## [Task statement]
When a line contains the string "value", it counts once; give the total of such lines in the entries below and nothing else.

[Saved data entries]
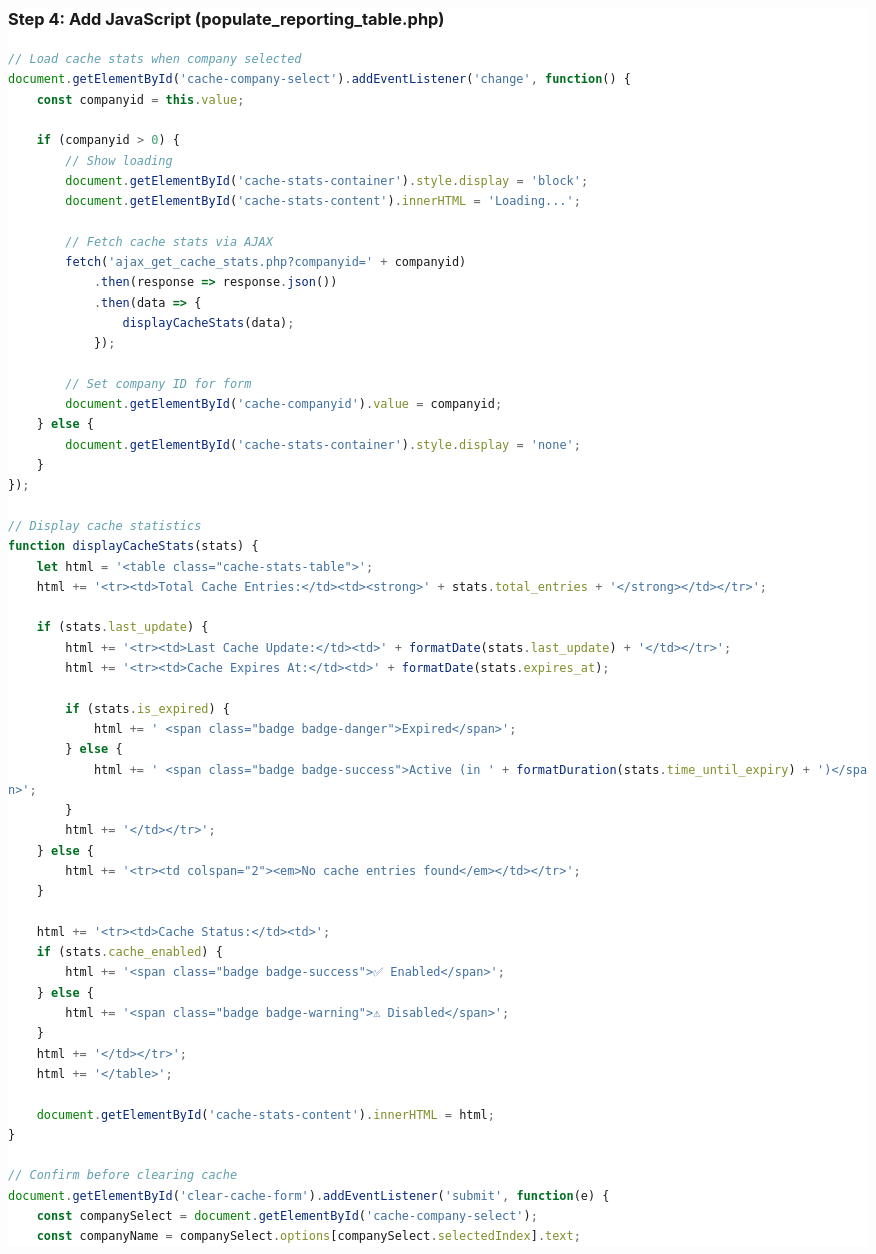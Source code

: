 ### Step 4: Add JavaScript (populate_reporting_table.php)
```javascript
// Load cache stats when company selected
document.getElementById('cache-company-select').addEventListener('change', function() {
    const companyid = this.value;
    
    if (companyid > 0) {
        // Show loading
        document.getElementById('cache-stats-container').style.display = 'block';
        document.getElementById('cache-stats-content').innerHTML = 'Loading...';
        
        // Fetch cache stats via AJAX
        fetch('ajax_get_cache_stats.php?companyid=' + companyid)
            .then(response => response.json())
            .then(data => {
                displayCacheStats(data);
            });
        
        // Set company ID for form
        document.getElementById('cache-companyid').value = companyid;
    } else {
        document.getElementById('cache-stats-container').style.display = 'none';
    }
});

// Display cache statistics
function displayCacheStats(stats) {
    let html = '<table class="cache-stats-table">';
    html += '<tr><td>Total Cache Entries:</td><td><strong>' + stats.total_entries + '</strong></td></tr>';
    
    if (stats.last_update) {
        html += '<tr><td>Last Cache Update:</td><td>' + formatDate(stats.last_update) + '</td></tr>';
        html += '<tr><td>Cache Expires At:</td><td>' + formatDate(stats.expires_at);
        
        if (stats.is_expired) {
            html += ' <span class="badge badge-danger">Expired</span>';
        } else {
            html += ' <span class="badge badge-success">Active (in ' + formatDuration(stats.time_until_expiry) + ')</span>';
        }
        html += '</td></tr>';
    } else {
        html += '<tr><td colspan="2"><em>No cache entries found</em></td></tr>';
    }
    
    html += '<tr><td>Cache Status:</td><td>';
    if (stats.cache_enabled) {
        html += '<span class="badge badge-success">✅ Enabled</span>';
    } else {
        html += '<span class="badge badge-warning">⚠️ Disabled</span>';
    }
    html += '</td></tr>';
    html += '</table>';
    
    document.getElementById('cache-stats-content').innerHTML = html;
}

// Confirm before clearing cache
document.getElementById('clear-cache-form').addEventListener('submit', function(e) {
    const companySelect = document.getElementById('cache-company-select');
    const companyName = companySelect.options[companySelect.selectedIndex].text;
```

## [Your solution]
2